Quickly I found this page with the list of hashes, but I was not convinced this would work on Oracle 11.1 and 11.2. This because with the latest Oracle versions the information can be in different columns (password, spare4 from sys.user$).
But then looking at MOS, I found the note Script to Check for Default Passwords Being Used for Common Usernames [ID 227010.1] where an interesting snipped is found:
The default password checker no longer exists in 11g, instead there is a
table in the data dictionary SYS.DEFAULT_PWD$ which contains the default
passwords and there is a view DBA_USERS_WITH_DEFPWD which shows which users
on the system are still using default passwords.
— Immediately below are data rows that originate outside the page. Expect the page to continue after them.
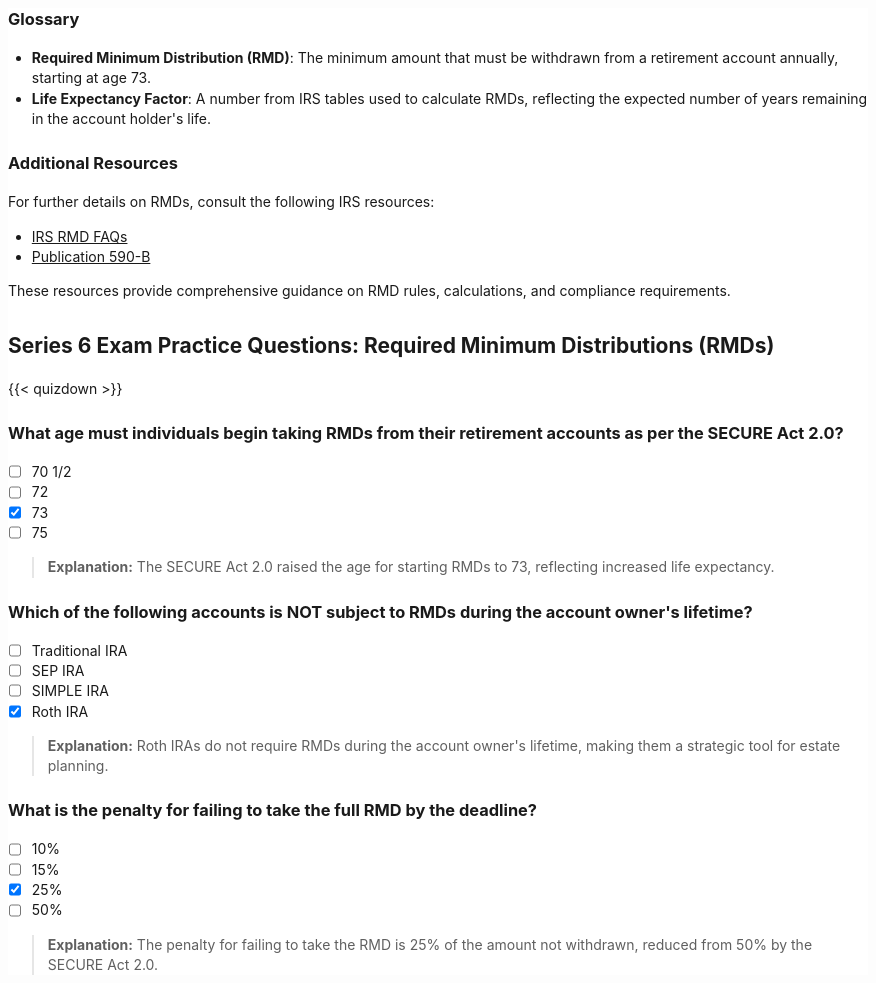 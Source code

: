 ### Glossary

- **Required Minimum Distribution (RMD)**: The minimum amount that must be withdrawn from a retirement account annually, starting at age 73.
- **Life Expectancy Factor**: A number from IRS tables used to calculate RMDs, reflecting the expected number of years remaining in the account holder's life.

### Additional Resources

For further details on RMDs, consult the following IRS resources:

- [IRS RMD FAQs](https://www.irs.gov/retirement-plans/retirement-plans-faqs-regarding-required-minimum-distributions)
- [Publication 590-B](https://www.irs.gov/publications/p590b)

These resources provide comprehensive guidance on RMD rules, calculations, and compliance requirements.

## Series 6 Exam Practice Questions: Required Minimum Distributions (RMDs)

{{< quizdown >}}

### What age must individuals begin taking RMDs from their retirement accounts as per the SECURE Act 2.0?

- [ ] 70 1/2
- [ ] 72
- [x] 73
- [ ] 75

> **Explanation:** The SECURE Act 2.0 raised the age for starting RMDs to 73, reflecting increased life expectancy.

### Which of the following accounts is NOT subject to RMDs during the account owner's lifetime?

- [ ] Traditional IRA
- [ ] SEP IRA
- [ ] SIMPLE IRA
- [x] Roth IRA

> **Explanation:** Roth IRAs do not require RMDs during the account owner's lifetime, making them a strategic tool for estate planning.

### What is the penalty for failing to take the full RMD by the deadline?

- [ ] 10%
- [ ] 15%
- [x] 25%
- [ ] 50%

> **Explanation:** The penalty for failing to take the RMD is 25% of the amount not withdrawn, reduced from 50% by the SECURE Act 2.0.
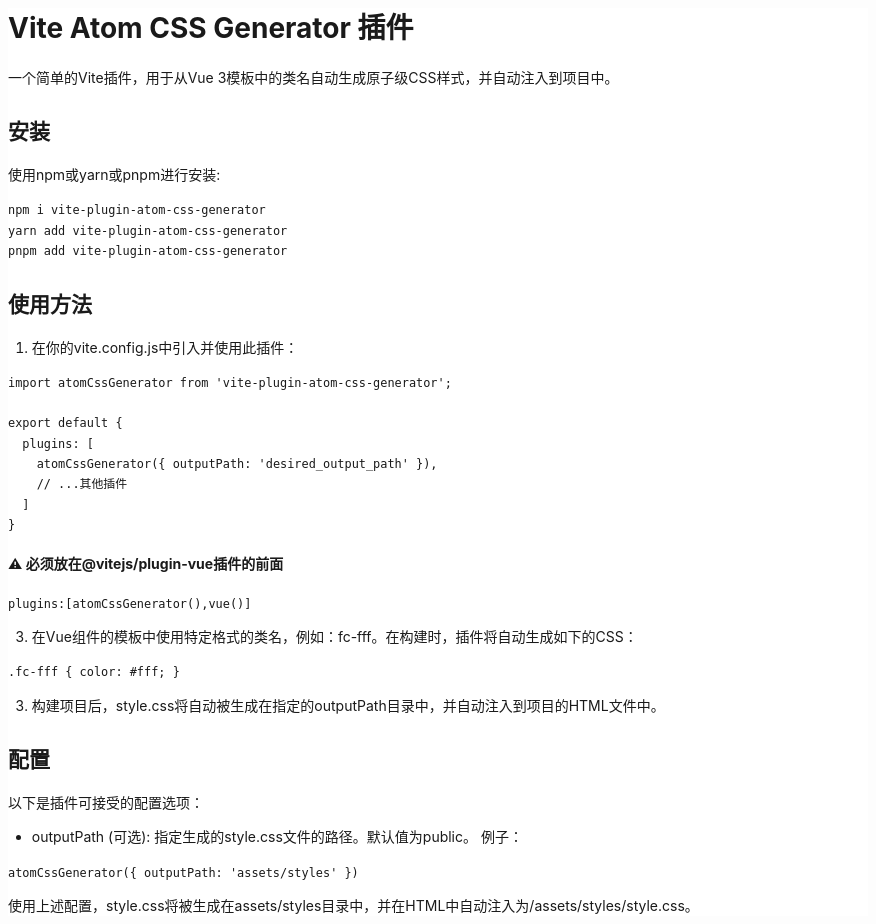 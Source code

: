 # Vite Atom CSS Generator 插件

一个简单的Vite插件，用于从Vue 3模板中的类名自动生成原子级CSS样式，并自动注入到项目中。

## 安装

使用npm或yarn或pnpm进行安装:

```bash
npm i vite-plugin-atom-css-generator
yarn add vite-plugin-atom-css-generator
pnpm add vite-plugin-atom-css-generator
```

## 使用方法

1. 在你的vite.config.js中引入并使用此插件：

```
import atomCssGenerator from 'vite-plugin-atom-css-generator';

export default {
  plugins: [
    atomCssGenerator({ outputPath: 'desired_output_path' }),
    // ...其他插件
  ]
}
```


#### ⚠️ 必须放在@vitejs/plugin-vue插件的前面

```
plugins:[atomCssGenerator(),vue()]
```

3. 在Vue组件的模板中使用特定格式的类名，例如：fc-fff。在构建时，插件将自动生成如下的CSS：

```
.fc-fff { color: #fff; }
```

3. 构建项目后，style.css将自动被生成在指定的outputPath目录中，并自动注入到项目的HTML文件中。

## 配置

以下是插件可接受的配置选项：

* outputPath (可选): 指定生成的style.css文件的路径。默认值为public。
  例子：

```
atomCssGenerator({ outputPath: 'assets/styles' })
```

使用上述配置，style.css将被生成在assets/styles目录中，并在HTML中自动注入为/assets/styles/style.css。
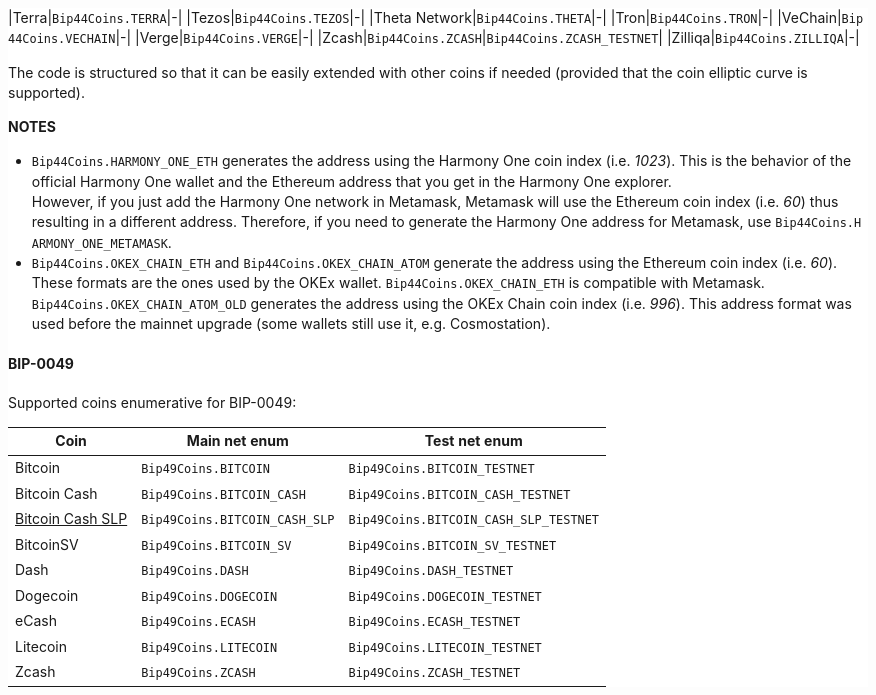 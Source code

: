 |Terra|`Bip44Coins.TERRA`|-|
|Tezos|`Bip44Coins.TEZOS`|-|
|Theta Network|`Bip44Coins.THETA`|-|
|Tron|`Bip44Coins.TRON`|-|
|VeChain|`Bip44Coins.VECHAIN`|-|
|Verge|`Bip44Coins.VERGE`|-|
|Zcash|`Bip44Coins.ZCASH`|`Bip44Coins.ZCASH_TESTNET`|
|Zilliqa|`Bip44Coins.ZILLIQA`|-|

The code is structured so that it can be easily extended with other coins if needed (provided that the coin elliptic curve is supported).

**NOTES**

- `Bip44Coins.HARMONY_ONE_ETH` generates the address using the Harmony One coin index (i.e. *1023*).
This is the behavior of the official Harmony One wallet and the Ethereum address that you get in the Harmony One explorer.\
  However, if you just add the Harmony One network in Metamask, Metamask will use the Ethereum coin index (i.e. *60*) thus resulting in a different address.
Therefore, if you need to generate the Harmony One address for Metamask, use `Bip44Coins.HARMONY_ONE_METAMASK`.
- `Bip44Coins.OKEX_CHAIN_ETH` and `Bip44Coins.OKEX_CHAIN_ATOM` generate the address using the Ethereum coin index (i.e. *60*).
These formats are the ones used by the OKEx wallet. `Bip44Coins.OKEX_CHAIN_ETH` is compatible with Metamask.\
`Bip44Coins.OKEX_CHAIN_ATOM_OLD` generates the address using the OKEx Chain coin index (i.e. *996*).
  This address format was used before the mainnet upgrade (some wallets still use it, e.g. Cosmostation).

#### BIP-0049

Supported coins enumerative for BIP-0049:

|Coin|Main net enum|Test net enum|
|---|---|---|
|Bitcoin|`Bip49Coins.BITCOIN`|`Bip49Coins.BITCOIN_TESTNET`|
|Bitcoin Cash|`Bip49Coins.BITCOIN_CASH`|`Bip49Coins.BITCOIN_CASH_TESTNET`|
|[Bitcoin Cash SLP](https://reference.cash/protocol/slp)|`Bip49Coins.BITCOIN_CASH_SLP`|`Bip49Coins.BITCOIN_CASH_SLP_TESTNET`|
|BitcoinSV|`Bip49Coins.BITCOIN_SV`|`Bip49Coins.BITCOIN_SV_TESTNET`|
|Dash|`Bip49Coins.DASH`|`Bip49Coins.DASH_TESTNET`|
|Dogecoin|`Bip49Coins.DOGECOIN`|`Bip49Coins.DOGECOIN_TESTNET`|
|eCash|`Bip49Coins.ECASH`|`Bip49Coins.ECASH_TESTNET`|
|Litecoin|`Bip49Coins.LITECOIN`|`Bip49Coins.LITECOIN_TESTNET`|
|Zcash|`Bip49Coins.ZCASH`|`Bip49Coins.ZCASH_TESTNET`|
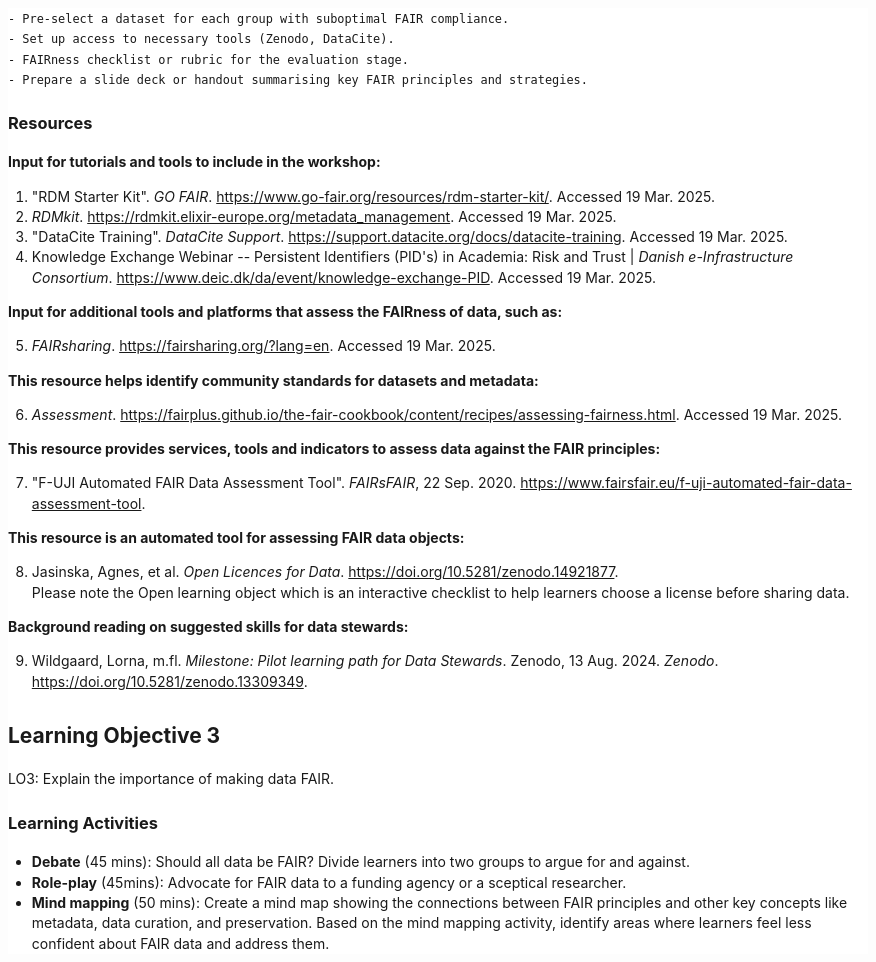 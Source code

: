     - Pre-select a dataset for each group with suboptimal FAIR compliance.
    - Set up access to necessary tools (Zenodo, DataCite).
    - FAIRness checklist or rubric for the evaluation stage.
    - Prepare a slide deck or handout summarising key FAIR principles and strategies.


### Resources

**Input for tutorials and tools to include in the workshop:**

1. "RDM Starter Kit". *GO FAIR*. <https://www.go-fair.org/resources/rdm-starter-kit/>. Accessed 19 Mar. 2025.
2. *RDMkit*. <https://rdmkit.elixir-europe.org/metadata_management>. Accessed 19 Mar. 2025.
3. "DataCite Training". *DataCite Support*. <https://support.datacite.org/docs/datacite-training>. Accessed 19 Mar. 2025.
4. Knowledge Exchange Webinar -- Persistent Identifiers (PID's) in Academia: Risk and Trust | *Danish e-Infrastructure Consortium*. <https://www.deic.dk/da/event/knowledge-exchange-PID>. Accessed 19 Mar. 2025.

**Input for additional tools and platforms that assess the FAIRness of data, such as:**

5. *FAIRsharing*. <https://fairsharing.org/?lang=en>. Accessed 19 Mar. 2025.

**This resource helps identify community standards for datasets and metadata:**

6. *Assessment*. <https://fairplus.github.io/the-fair-cookbook/content/recipes/assessing-fairness.html>. Accessed 19 Mar. 2025.

**This resource provides services, tools and indicators to assess data against the FAIR principles:**

7. "F-UJI Automated FAIR Data Assessment Tool". *FAIRsFAIR*, 22 Sep. 2020. <https://www.fairsfair.eu/f-uji-automated-fair-data-assessment-tool>.

**This resource is an automated tool for assessing FAIR data objects:**

8. Jasinska, Agnes, et al. *Open Licences for Data*. <https://doi.org/10.5281/zenodo.14921877>.  
   Please note the Open learning object which is an interactive checklist to help learners choose a license before sharing data.

**Background reading on suggested skills for data stewards:**

9. Wildgaard, Lorna, m.fl. *Milestone: Pilot learning path for Data Stewards*. Zenodo, 13 Aug. 2024. *Zenodo*. <https://doi.org/10.5281/zenodo.13309349>.



## Learning Objective 3

LO3: Explain the importance of making data FAIR.


### Learning Activities

- **Debate** (45 mins): Should all data be FAIR? Divide learners into two groups to argue for and against.
- **Role-play** (45mins): Advocate for FAIR data to a funding agency or a sceptical researcher.
- **Mind mapping** (50 mins): Create a mind map showing the connections between FAIR principles and other key concepts like metadata, data curation, and preservation. Based on the mind mapping activity, identify areas where learners feel less confident about FAIR data and address them.
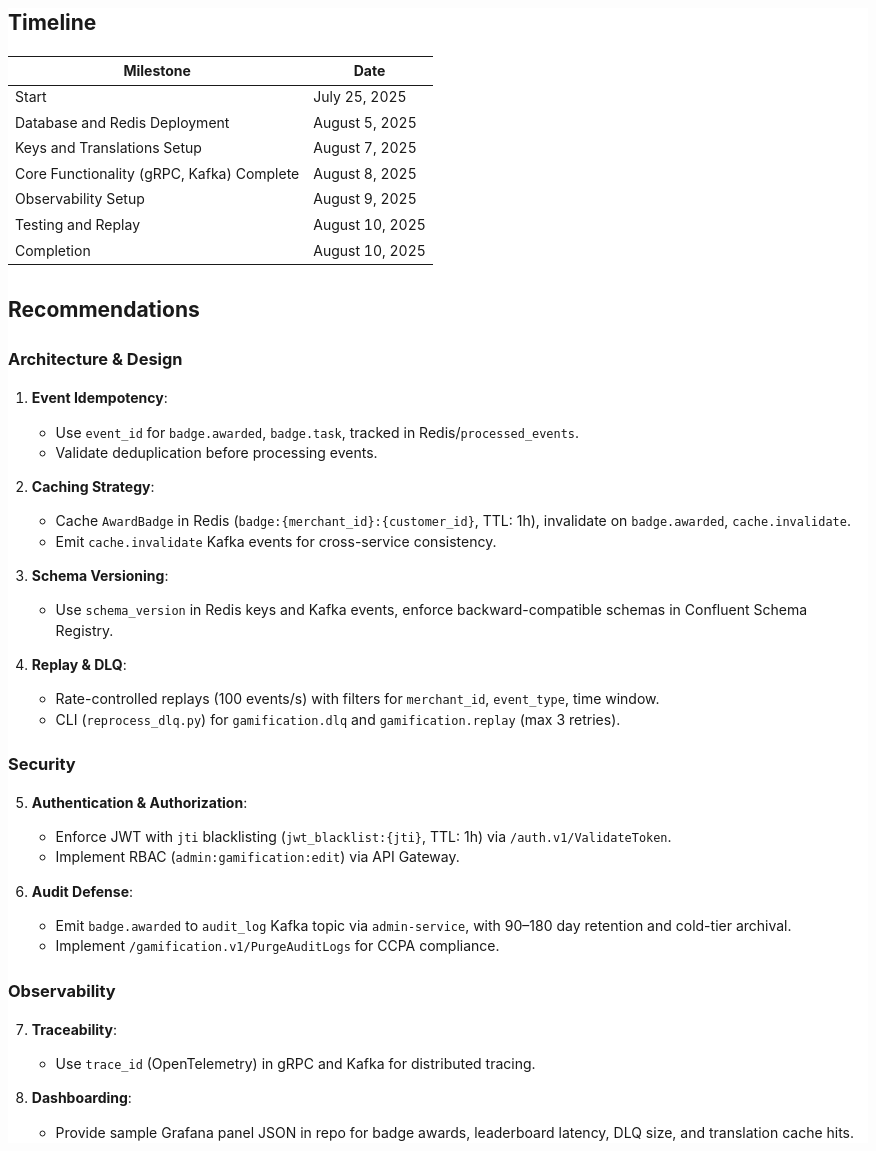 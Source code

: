 ## Timeline
| Milestone                     | Date              |
|-------------------------------|-------------------|
| Start                         | July 25, 2025     |
| Database and Redis Deployment | August 5, 2025    |
| Keys and Translations Setup   | August 7, 2025    |
| Core Functionality (gRPC, Kafka) Complete | August 8, 2025 |
| Observability Setup           | August 9, 2025    |
| Testing and Replay            | August 10, 2025   |
| Completion                    | August 10, 2025   |

## Recommendations
### Architecture & Design
1. **Event Idempotency**:
   - Use `event_id` for `badge.awarded`, `badge.task`, tracked in Redis/`processed_events`.
   - Validate deduplication before processing events.

2. **Caching Strategy**:
   - Cache `AwardBadge` in Redis (`badge:{merchant_id}:{customer_id}`, TTL: 1h), invalidate on `badge.awarded`, `cache.invalidate`.
   - Emit `cache.invalidate` Kafka events for cross-service consistency.

3. **Schema Versioning**:
   - Use `schema_version` in Redis keys and Kafka events, enforce backward-compatible schemas in Confluent Schema Registry.

4. **Replay & DLQ**:
   - Rate-controlled replays (100 events/s) with filters for `merchant_id`, `event_type`, time window.
   - CLI (`reprocess_dlq.py`) for `gamification.dlq` and `gamification.replay` (max 3 retries).

### Security
5. **Authentication & Authorization**:
   - Enforce JWT with `jti` blacklisting (`jwt_blacklist:{jti}`, TTL: 1h) via `/auth.v1/ValidateToken`.
   - Implement RBAC (`admin:gamification:edit`) via API Gateway.

6. **Audit Defense**:
   - Emit `badge.awarded` to `audit_log` Kafka topic via `admin-service`, with 90–180 day retention and cold-tier archival.
   - Implement `/gamification.v1/PurgeAuditLogs` for CCPA compliance.

### Observability
7. **Traceability**:
   - Use `trace_id` (OpenTelemetry) in gRPC and Kafka for distributed tracing.

8. **Dashboarding**:
   - Provide sample Grafana panel JSON in repo for badge awards, leaderboard latency, DLQ size, and translation cache hits.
So it was now important to see if on my databases all the accounts which still have the defaults are locked (or better, deleted). A simple sql gave the answer:
SQL> select username , account_status 2 from DBA_USERS_WITH_DEFPWD 3 natural join dba_users; USERNAME ACCOUNT_STATUS ------------------------------ -------------------------------- APPQOSSYS EXPIRED & LOCKED CTXSYS EXPIRED & LOCKED EXFSYS EXPIRED & LOCKED MDDATA EXPIRED & LOCKED MDSYS EXPIRED & LOCKED OLAPSYS EXPIRED & LOCKED ORACLE_OCM EXPIRED & LOCKED ORDDATA EXPIRED & LOCKED ORDPLUGINS EXPIRED & LOCKED ORDSYS EXPIRED & LOCKED OUTLN EXPIRED & LOCKED OWBSYS EXPIRED & LOCKED SCOTT EXPIRED & LOCKED SI_INFORMTN_SCHEMA EXPIRED & LOCKED SPATIAL_CSW_ADMIN_USR EXPIRED & LOCKED SPATIAL_WFS_ADMIN_USR EXPIRED & LOCKED WMSYS EXPIRED & LOCKED XDB EXPIRED & LOCKED XS$NULL EXPIRED & LOCKED 19 rows selected.